TASK TO CARRY OUT:
Leave out the pictures and return every entry exactly as it appears.

[Collected data]
________________________________________

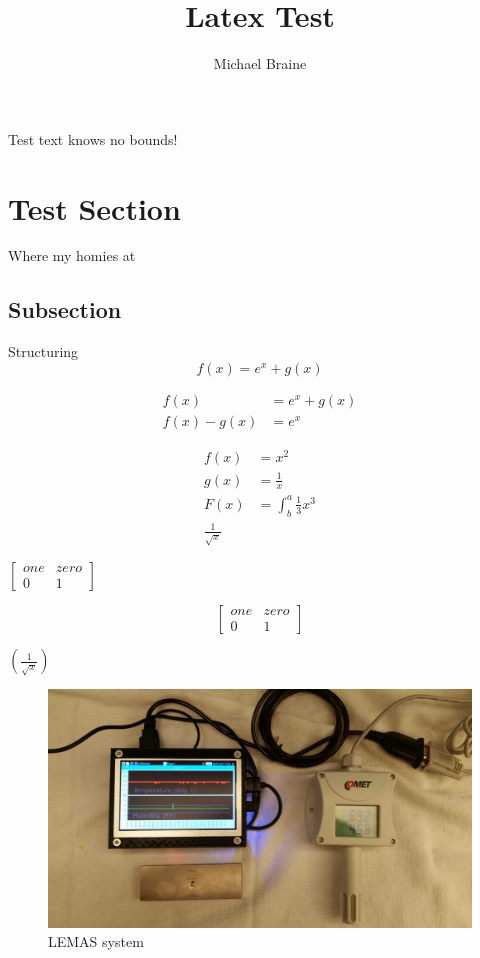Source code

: \documentclass{proc}
\title{Latex Test}
\author{Michael Braine}
\begin{document}
  \maketitle
  \tableofcontents
  \listoffigures
  \newpage
  Test text knows no bounds!
  \section{Test Section}
  Where my homies at
  \subsection{Subsection}
  Structuring
  \begin{equation}
    f(x) = e^x + g(x)
  \end{equation}

  \begin{align*}
    f(x) &= e^x + g(x)\\
    f(x) - g(x) &= e^x
  \end{align*}

  \begin{align*}
    f(x) &= x^2\\
    g(x) &= \frac{1}{x}\\
    F(x) &= \int^a_b \frac{1}{3}x^3\\
    \frac{1}{\sqrt{x}}
  \end{align*}

  $\left[
    \begin{matrix}
      one & zero\\
      0 & 1
    \end{matrix}
  \right]$

  \begin{equation}
    \left[
      \begin{matrix}
        one & zero\\
        0 & 1
      \end{matrix}
    \right]
  \end{equation}

  $\left(\frac{1}{\sqrt{x}}\right)$

  \begin{figure}
    \includegraphics[width=\linewidth]{figures/index.jpeg}
    \caption{LEMAS system}
    \label{fig:LEMAS}
  \end{figure}
\end{document}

________________________________________

WRITTEN ANSWER:
Source code

: \documentclass{proc}
\title{Latex Test}
\author{Michael Braine}
\begin{document}
  \maketitle
  \tableofcontents
  \listoffigures
  \newpage
  Test text knows no bounds!
  \section{Test Section}
  Where my homies at
  \subsection{Subsection}
  Structuring
  \begin{equation}
    f(x) = e^x + g(x)
  \end{equation}

  \begin{align*}
    f(x) &= e^x + g(x)\\
    f(x) - g(x) &= e^x
  \end{align*}

  \begin{align*}
    f(x) &= x^2\\
    g(x) &= \frac{1}{x}\\
    F(x) &= \int^a_b \frac{1}{3}x^3\\
    \frac{1}{\sqrt{x}}
  \end{align*}

  $\left[
    \begin{matrix}
      one & zero\\
      0 & 1
    \end{matrix}
  \right]$

  \begin{equation}
    \left[
      \begin{matrix}
        one & zero\\
        0 & 1
      \end{matrix}
    \right]
  \end{equation}

  $\left(\frac{1}{\sqrt{x}}\right)$

  \begin{figure}
    \includegraphics[width=\linewidth]{figures/index.jpeg}
    \caption{LEMAS system}
    \label{fig:LEMAS}
  \end{figure}
\end{document}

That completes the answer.